Work item. Wherever a line in the data below holds "changing", copy that line.

[Stored dataset items]
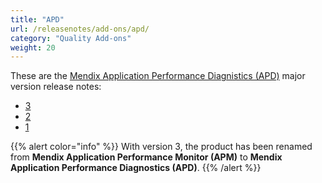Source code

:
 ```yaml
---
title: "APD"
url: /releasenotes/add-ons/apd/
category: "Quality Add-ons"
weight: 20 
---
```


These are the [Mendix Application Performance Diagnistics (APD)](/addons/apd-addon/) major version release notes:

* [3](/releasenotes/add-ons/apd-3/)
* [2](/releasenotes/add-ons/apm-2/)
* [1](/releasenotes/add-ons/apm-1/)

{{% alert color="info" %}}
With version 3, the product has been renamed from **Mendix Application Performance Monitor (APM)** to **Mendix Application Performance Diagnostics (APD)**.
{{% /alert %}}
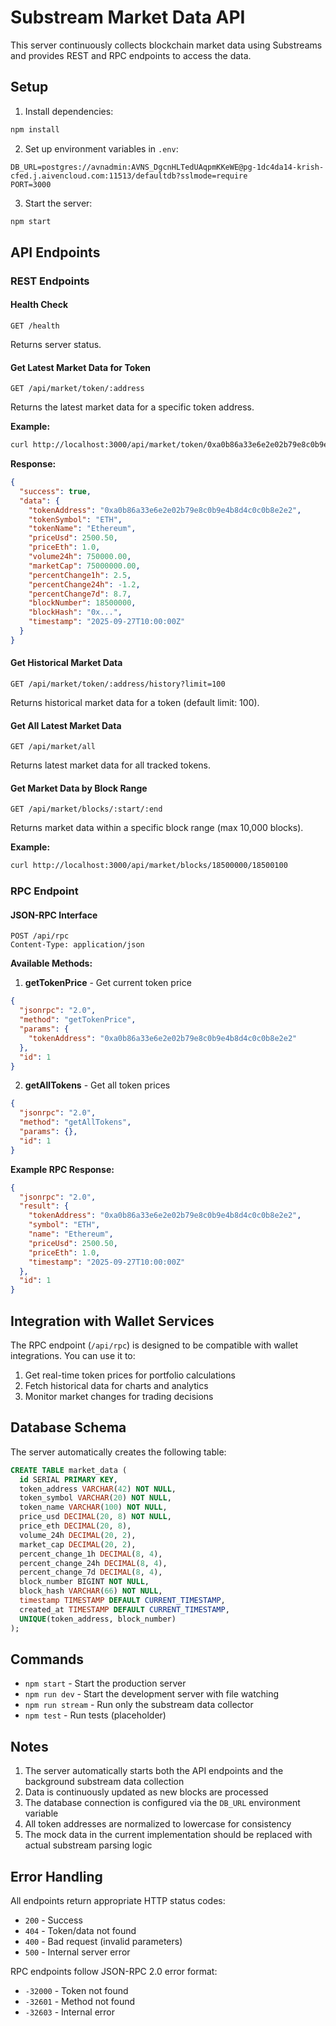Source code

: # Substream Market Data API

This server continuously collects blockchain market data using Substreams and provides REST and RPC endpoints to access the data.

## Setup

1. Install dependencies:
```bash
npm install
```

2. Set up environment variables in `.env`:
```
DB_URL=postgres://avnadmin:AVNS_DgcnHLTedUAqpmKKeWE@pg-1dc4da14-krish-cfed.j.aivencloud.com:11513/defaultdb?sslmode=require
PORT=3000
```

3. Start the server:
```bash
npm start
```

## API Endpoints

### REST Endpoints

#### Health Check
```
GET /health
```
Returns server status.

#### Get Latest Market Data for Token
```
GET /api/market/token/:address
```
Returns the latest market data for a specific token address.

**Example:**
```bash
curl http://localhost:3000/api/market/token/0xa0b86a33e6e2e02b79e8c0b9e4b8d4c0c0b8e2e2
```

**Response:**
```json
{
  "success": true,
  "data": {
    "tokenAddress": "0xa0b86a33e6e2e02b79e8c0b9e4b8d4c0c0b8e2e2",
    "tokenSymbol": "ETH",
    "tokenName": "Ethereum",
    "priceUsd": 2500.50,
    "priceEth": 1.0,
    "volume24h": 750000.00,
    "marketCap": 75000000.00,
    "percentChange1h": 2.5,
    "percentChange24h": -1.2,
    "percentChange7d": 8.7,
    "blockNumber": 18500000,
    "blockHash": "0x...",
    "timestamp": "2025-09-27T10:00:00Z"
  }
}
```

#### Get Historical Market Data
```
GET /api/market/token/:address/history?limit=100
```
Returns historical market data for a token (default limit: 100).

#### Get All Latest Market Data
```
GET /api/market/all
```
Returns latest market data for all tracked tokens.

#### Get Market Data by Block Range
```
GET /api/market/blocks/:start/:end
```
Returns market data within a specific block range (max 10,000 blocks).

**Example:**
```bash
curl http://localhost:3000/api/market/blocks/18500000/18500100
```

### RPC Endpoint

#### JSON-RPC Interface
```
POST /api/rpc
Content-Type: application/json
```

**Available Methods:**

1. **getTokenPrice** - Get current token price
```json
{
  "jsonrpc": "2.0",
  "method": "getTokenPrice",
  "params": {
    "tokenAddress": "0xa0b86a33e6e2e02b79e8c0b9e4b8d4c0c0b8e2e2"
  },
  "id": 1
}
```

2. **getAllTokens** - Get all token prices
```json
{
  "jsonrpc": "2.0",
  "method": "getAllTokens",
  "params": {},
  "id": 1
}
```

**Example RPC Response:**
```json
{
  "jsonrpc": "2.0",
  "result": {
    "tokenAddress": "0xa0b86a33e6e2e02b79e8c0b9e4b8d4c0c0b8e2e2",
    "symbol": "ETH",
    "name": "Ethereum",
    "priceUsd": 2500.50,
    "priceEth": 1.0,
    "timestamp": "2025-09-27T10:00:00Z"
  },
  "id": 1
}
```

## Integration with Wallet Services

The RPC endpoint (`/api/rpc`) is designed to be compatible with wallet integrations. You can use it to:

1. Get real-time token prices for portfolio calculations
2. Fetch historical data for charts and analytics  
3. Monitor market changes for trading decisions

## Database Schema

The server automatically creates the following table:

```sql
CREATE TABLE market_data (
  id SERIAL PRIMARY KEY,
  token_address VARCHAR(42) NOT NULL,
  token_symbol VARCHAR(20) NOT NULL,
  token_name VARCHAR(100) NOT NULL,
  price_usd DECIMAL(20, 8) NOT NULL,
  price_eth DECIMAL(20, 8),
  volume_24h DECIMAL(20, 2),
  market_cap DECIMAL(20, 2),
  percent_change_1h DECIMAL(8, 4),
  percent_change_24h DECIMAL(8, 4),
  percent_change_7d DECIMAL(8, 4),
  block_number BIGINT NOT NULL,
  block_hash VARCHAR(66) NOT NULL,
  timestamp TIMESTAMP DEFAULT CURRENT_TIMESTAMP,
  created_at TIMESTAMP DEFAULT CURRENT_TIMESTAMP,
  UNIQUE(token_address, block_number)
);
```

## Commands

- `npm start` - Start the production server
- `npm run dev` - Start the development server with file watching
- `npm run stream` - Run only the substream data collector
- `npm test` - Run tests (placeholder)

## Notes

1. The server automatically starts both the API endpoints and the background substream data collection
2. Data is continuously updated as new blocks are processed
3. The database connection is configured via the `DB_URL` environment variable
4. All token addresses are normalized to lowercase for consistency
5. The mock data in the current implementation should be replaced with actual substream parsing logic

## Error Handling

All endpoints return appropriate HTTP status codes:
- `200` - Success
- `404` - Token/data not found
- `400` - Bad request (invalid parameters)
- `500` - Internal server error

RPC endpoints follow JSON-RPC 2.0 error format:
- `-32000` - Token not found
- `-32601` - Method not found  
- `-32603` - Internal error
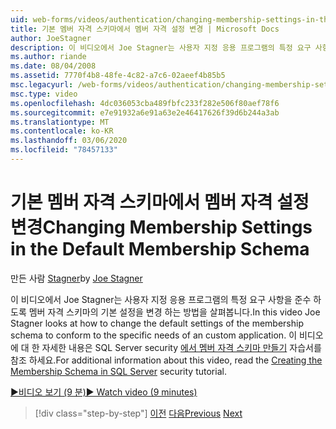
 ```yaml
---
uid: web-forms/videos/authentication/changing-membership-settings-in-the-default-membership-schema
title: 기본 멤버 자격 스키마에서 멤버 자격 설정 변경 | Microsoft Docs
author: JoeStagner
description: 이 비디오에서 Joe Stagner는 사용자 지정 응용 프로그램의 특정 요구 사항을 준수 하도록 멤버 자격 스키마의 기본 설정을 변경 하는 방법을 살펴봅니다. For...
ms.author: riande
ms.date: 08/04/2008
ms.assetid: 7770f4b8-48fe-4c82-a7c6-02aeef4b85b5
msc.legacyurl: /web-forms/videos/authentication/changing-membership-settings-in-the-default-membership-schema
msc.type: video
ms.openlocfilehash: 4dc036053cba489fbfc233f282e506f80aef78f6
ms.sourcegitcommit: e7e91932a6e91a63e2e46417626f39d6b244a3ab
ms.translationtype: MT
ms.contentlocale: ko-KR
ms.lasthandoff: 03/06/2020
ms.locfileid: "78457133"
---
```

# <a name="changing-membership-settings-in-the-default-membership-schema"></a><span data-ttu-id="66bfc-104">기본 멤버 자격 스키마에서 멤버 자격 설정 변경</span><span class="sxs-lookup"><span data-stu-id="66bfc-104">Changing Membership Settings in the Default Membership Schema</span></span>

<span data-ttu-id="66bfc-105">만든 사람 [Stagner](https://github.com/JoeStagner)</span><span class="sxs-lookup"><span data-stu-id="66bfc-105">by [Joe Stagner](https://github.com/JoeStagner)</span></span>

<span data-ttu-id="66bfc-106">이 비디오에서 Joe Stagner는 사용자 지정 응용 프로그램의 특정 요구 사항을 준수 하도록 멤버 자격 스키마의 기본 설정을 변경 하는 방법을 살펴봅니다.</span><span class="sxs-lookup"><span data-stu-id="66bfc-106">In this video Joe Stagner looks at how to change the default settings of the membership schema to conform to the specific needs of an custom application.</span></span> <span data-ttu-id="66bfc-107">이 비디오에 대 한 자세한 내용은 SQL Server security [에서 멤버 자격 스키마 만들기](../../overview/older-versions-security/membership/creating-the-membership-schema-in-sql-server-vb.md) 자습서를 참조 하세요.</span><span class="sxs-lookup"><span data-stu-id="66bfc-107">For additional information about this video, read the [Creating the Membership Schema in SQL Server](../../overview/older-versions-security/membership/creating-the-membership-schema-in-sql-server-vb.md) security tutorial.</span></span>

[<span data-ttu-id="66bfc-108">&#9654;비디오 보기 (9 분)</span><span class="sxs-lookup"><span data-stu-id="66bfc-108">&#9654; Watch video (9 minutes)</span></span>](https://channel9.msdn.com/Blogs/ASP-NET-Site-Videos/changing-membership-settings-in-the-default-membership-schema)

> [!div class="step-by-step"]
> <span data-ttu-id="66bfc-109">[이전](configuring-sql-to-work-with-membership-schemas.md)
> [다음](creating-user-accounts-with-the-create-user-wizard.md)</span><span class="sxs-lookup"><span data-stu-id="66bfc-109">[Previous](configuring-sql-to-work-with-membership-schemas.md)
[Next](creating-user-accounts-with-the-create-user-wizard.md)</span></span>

Exercise output.
uid: web-forms/videos/authentication/changing-membership-settings-in-the-default-membership-schema
msc.legacyurl: /web-forms/videos/authentication/changing-membership-settings-in-the-default-membership-schema
# <a name="changing-membership-settings-in-the-default-membership-schema"></a><span data-ttu-id="66bfc-104">기본 멤버 자격 스키마에서 멤버 자격 설정 변경</span><span class="sxs-lookup"><span data-stu-id="66bfc-104">Changing Membership Settings in the Default Membership Schema</span></span>
[<span data-ttu-id="66bfc-108">&#9654;비디오 보기 (9 분)</span><span class="sxs-lookup"><span data-stu-id="66bfc-108">&#9654; Watch video (9 minutes)</span></span>](https://channel9.msdn.com/Blogs/ASP-NET-Site-Videos/changing-membership-settings-in-the-default-membership-schema)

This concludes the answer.